Babiarz, a self-employed computer programmer, said he chose to run as a Democrat because of election laws that make it easier to for major-party candidates to run for office. Republican and Democratic candidates are required to pay $2 or collect five signatures from certified voters to get on the ballot; independents and minor-party candidates must pay $2 and collect 150 signatures.

“It’s discriminatory,” said Babiarz, who said he knows of other Libertarians running under other party banners. He is running to represent the towns of Enfield, Canaan, Grafton, Orange and Dorchester. The district currently is represented by Republican Paul Mirski, of Enfield, and Democrats Catherine Mulholland of Grafton and Peter Solomon of Canaan.

This one confuses me a bit. 150 signatures is like taking candy from a baby. I’ll try to call Babiarz tomorrow (too late right now) to get the rest of the story on this one.

The other story
comes from Wisconsin’s The Capital Times, where David Redick dumped the GOP to run as a Libertarian for U.S. Senate:

Says Redick: “The Republican Party nationwide is ‘off course’ compared to its traditional values, and Republican leaders at the state and county level seem to like it that way or, at least, (they) will settle to be submissive and abused ‘loyalists’ to D.C. The far-right religious groups, corrupt congressmen and warmonger ‘neocons’ have taken over in D.C., and it seems no one is willing or able to push them back. (The GOP) is now the war, big-spending and homeland spy party. My campaign efforts to gain support for reform have been fruitless, but revealed the depth of trouble the Republicans are in. While they engage in self-serving denial to hide problems, the cliff of the November 7 election is fast approaching. Pollsters predict many losses.

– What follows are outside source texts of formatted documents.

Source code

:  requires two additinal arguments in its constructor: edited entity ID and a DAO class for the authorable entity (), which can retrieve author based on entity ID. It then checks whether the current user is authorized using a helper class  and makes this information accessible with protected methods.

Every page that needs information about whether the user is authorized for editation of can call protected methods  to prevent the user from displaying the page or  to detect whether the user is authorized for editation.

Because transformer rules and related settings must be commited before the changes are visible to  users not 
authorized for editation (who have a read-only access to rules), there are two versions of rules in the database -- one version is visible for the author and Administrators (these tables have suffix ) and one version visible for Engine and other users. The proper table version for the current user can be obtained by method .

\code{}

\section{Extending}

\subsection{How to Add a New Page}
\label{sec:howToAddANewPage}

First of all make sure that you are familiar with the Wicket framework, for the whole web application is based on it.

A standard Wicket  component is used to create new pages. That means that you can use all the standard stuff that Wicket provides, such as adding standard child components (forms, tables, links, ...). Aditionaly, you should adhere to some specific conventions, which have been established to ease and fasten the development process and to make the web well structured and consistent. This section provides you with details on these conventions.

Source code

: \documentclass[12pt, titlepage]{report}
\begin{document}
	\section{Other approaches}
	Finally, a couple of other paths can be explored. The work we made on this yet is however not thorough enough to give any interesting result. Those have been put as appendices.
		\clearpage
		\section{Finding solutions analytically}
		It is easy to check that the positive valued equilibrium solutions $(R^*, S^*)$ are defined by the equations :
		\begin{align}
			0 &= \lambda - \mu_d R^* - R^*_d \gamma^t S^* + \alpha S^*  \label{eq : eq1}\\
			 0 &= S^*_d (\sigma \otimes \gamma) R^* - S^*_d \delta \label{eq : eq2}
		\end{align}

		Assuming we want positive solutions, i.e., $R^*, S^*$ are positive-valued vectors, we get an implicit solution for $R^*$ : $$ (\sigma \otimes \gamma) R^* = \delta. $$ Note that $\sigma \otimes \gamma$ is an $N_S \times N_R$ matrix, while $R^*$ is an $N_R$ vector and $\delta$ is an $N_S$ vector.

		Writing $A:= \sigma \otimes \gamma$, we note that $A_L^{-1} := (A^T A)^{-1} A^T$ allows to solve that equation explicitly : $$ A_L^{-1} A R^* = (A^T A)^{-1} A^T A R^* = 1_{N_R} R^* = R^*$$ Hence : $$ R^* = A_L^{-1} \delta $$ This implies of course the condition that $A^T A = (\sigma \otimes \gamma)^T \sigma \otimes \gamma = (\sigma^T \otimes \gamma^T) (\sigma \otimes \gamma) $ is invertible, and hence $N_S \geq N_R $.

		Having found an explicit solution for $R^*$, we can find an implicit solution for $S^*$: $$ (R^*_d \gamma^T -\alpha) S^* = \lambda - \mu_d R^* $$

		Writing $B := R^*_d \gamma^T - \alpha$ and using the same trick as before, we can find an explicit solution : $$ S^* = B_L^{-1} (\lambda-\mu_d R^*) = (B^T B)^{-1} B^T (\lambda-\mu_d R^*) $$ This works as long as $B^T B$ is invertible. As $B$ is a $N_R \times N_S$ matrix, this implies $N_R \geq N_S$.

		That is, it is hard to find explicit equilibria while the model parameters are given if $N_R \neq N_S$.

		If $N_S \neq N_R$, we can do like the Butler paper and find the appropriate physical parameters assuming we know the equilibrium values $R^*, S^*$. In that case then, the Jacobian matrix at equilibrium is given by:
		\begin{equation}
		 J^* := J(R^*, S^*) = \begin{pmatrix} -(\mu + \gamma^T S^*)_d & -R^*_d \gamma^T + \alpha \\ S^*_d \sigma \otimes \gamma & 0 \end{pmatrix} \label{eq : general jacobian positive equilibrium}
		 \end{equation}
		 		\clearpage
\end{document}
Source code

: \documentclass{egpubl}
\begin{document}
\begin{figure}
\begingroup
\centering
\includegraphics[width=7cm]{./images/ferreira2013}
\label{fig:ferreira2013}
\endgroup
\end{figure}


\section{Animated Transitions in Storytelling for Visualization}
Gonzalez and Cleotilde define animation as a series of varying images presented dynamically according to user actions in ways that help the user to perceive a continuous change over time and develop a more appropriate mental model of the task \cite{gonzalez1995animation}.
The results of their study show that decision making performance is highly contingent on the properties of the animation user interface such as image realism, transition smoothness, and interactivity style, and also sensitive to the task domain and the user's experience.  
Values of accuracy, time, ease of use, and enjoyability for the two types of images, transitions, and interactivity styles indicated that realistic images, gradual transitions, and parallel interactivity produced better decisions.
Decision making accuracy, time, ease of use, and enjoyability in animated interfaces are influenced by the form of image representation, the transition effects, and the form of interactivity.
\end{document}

“Hence I have left the Republicans to their well-earned fate and joined the Libertarian ‘party of principle.’ It embraces my philosophy of limited government, fiscal conservatism and peace, along with social liberalism consistent with the Bill of Rights.”

More power to Dave Redick for standing on principle rather than bending to the dictates of Republican partisanship. If he secures the Libertarian nomination, as seems likely, he’ll still be able to contribute ideas and energy to the fall debates.

As for the Republicans, they have shown by their actions that their party is no longer the “big tent” of the Ronald Reagan and George Herbert Walker Bush days. More and more, the party of Abraham Lincoln, Teddy Roosevelt and Dwight Eisenhower is starting to look like a narrow-minded cult of personality that loves its current president more than it does the conservative principles it purports to cherish or the country it purports to lead.

I absolutely love Redick’s quote on the fate of the GOP and wish him the best in his campaign.

Stephen Gordon

I like tasteful cigars, private property, American whiskey, fast cars, hot women, pre-bailout Jeeps, fine dining, worthwhile literature, low taxes, original music, personal privacy and self-defense rights -- but not necessarily in this order.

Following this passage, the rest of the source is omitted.